The Office of Management and Budget and the Congressional Budget Office calculate that eliminating the lump-sum option will save the government $1 billion in 1991 and $8.1 billion over five years.

Josh Neiman, legislative director of the National Federation of Federal Employees, yesterday questioned that figure. He predicted that so many employees may opt to retire before the Nov. 1 deadline "that it is going to cost them

more" than leaving the option unchanged.

The House and Senate convened in rare Sunday sessions to consider the budget proposal, the result of 15 weeks of negotiations between congressional leaders and the administration. Both the House and Senate last night passed a continuing resolution to fund the government until Oct. 5.

The measures avert a shutdown of the government for lack of funds and postpone until Oct. 5 furloughs that would take effect if lawmakers and the administration fail to agree on a deficit-reducing budget as outlined under the Gramm-Rudman-Hollings law. About 1.1 million federal employees received furlough notices last month.

The Oct. 5 deadline gives members of Congress time to study and debate the budget proposal. But by Friday they must either adopt a budget or pass another stopgap funding measure to avert a shutdown and furloughs.

Labor leaders yesterday lambasted the precarious position of federal employees in the budget-making process and called for the repeal of the Gramm-Rudman-Hollings law.

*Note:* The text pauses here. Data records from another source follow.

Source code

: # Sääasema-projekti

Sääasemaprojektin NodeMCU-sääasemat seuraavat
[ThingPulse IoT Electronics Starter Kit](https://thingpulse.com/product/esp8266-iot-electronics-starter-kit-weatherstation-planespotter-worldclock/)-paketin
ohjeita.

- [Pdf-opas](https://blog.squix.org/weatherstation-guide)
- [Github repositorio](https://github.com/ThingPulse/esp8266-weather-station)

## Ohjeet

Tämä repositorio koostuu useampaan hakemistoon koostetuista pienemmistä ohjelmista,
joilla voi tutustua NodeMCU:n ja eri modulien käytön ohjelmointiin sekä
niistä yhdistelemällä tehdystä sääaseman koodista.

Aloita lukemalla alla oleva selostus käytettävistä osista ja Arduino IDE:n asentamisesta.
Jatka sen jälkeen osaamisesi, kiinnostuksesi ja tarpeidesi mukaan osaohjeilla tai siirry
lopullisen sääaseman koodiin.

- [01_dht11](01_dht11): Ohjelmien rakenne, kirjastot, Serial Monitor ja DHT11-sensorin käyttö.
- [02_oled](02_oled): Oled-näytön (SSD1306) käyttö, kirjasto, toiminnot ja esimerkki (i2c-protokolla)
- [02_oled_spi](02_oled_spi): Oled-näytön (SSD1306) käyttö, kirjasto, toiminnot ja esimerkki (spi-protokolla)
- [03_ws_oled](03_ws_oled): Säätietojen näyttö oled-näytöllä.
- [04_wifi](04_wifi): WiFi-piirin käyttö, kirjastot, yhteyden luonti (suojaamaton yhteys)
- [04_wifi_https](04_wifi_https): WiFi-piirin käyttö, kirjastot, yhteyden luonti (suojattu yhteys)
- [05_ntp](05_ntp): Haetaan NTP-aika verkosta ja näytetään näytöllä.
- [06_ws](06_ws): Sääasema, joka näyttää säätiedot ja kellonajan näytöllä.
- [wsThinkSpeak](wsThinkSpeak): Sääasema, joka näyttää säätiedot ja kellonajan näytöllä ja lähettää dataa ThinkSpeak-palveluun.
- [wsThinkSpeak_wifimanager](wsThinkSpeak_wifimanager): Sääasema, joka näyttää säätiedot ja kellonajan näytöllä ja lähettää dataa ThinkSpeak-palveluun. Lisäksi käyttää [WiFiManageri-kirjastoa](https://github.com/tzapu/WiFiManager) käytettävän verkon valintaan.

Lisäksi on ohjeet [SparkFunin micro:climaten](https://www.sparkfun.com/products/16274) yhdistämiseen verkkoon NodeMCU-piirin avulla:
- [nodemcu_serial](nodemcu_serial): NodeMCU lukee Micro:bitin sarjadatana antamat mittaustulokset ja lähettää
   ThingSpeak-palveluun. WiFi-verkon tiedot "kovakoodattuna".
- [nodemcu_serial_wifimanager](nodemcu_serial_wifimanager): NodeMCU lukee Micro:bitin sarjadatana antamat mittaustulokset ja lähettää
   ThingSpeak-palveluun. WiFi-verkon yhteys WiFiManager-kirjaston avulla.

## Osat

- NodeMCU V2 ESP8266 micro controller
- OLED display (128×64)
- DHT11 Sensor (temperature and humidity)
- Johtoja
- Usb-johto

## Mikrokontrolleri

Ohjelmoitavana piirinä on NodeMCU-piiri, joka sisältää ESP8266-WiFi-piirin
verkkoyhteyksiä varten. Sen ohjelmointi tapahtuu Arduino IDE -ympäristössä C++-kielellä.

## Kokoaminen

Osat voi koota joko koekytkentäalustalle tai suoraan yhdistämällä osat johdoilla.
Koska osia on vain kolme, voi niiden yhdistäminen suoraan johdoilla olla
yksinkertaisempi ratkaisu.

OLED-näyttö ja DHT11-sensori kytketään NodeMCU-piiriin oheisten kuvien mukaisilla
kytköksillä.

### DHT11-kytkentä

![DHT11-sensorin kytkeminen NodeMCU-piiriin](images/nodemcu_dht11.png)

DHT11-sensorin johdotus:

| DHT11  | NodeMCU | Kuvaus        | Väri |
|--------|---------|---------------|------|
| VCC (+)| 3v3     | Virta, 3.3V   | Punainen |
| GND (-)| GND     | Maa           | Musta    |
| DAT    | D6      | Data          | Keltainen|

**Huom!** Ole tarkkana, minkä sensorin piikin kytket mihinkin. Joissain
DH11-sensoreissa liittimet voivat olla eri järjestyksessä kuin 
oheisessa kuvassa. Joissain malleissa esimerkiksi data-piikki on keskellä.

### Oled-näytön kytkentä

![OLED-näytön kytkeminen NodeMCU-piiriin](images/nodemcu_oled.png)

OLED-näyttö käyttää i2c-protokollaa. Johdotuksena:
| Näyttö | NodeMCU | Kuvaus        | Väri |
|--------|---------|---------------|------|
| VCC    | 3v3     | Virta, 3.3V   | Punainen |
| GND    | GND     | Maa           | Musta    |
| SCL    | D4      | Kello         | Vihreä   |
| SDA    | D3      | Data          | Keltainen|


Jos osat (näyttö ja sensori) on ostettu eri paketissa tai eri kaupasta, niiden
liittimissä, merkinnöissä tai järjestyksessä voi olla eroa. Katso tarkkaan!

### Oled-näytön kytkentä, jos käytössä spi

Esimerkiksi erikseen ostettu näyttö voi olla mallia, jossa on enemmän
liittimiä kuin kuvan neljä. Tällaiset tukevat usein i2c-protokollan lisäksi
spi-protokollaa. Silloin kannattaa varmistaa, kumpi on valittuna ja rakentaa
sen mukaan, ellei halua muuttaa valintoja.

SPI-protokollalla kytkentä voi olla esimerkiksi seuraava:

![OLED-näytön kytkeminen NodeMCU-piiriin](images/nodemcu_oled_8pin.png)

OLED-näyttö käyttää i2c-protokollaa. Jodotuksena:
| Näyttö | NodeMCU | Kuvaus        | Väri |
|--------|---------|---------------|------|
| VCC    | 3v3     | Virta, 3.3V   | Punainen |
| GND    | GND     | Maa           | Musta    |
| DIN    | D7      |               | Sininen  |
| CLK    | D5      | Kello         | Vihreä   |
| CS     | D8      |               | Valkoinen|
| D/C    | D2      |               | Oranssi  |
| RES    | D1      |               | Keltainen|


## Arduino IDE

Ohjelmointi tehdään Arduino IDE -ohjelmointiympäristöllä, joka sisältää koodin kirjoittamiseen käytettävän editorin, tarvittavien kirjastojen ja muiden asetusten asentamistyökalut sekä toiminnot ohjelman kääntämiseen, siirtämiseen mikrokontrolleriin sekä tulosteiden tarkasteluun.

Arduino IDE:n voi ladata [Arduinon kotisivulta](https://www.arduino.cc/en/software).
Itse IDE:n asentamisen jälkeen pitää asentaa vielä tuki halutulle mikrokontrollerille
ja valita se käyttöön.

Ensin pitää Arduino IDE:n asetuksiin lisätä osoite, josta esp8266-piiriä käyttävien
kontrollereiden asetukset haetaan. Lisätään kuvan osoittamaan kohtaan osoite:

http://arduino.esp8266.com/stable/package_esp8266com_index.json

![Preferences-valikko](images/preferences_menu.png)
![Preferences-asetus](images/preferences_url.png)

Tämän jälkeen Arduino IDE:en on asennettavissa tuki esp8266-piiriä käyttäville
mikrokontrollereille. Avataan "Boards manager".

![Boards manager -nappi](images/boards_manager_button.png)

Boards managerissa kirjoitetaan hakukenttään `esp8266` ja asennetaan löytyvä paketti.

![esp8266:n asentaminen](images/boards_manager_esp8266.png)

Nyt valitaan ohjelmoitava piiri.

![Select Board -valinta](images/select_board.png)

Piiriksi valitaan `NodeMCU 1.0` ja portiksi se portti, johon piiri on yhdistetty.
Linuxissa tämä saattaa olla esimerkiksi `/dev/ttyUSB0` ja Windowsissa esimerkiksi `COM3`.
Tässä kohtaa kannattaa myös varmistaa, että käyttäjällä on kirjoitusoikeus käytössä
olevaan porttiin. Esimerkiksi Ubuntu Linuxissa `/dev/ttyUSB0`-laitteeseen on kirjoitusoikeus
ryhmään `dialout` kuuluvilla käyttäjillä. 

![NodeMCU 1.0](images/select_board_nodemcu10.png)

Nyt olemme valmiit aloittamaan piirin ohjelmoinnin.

The budget deal "removes the threat of furloughs but it doesn't address the damage leading up to it, the anxiety, the pain," said Robert M. Tobias, president of the National Treasury Employees Union. "I woke up this morning furious over the cynical way the president has treated federal workers."

Yesterday a handful of NTEU employees protested outside the Capitol.

The budget proposal includes other changes related to employee health care and retirement:

Medical payments for the 1 percent of the over-65 age group currently not covered by Medicare -- civil servants who retired before 1984 under the Federal Employee Health Benefits Program -- will now be capped at the Medicare limits. The expected saving would be about $1.1 billion, according to the OMB.

The Postal Service will have to pick up the employer health care premiums of former employees who retired between 1971 and 1986, a savings to the government of about $4.2 billion over five years.

Beginning in 1994, the Postal Service would also be required to increase its contribution to the Civil Service Retirement Fund to pay for COLA benefits that some current employees will receive after they retire. The savings are estimated at $1.18 billion over five years.

The new charges to the Postal Service would effectively wipe out the $600 million postal officials figured the service earned this year through increased productivity.

"It does seem that the Post Office is being hit very hard," said a spokesman for the House Post Office and Civil Service Committee.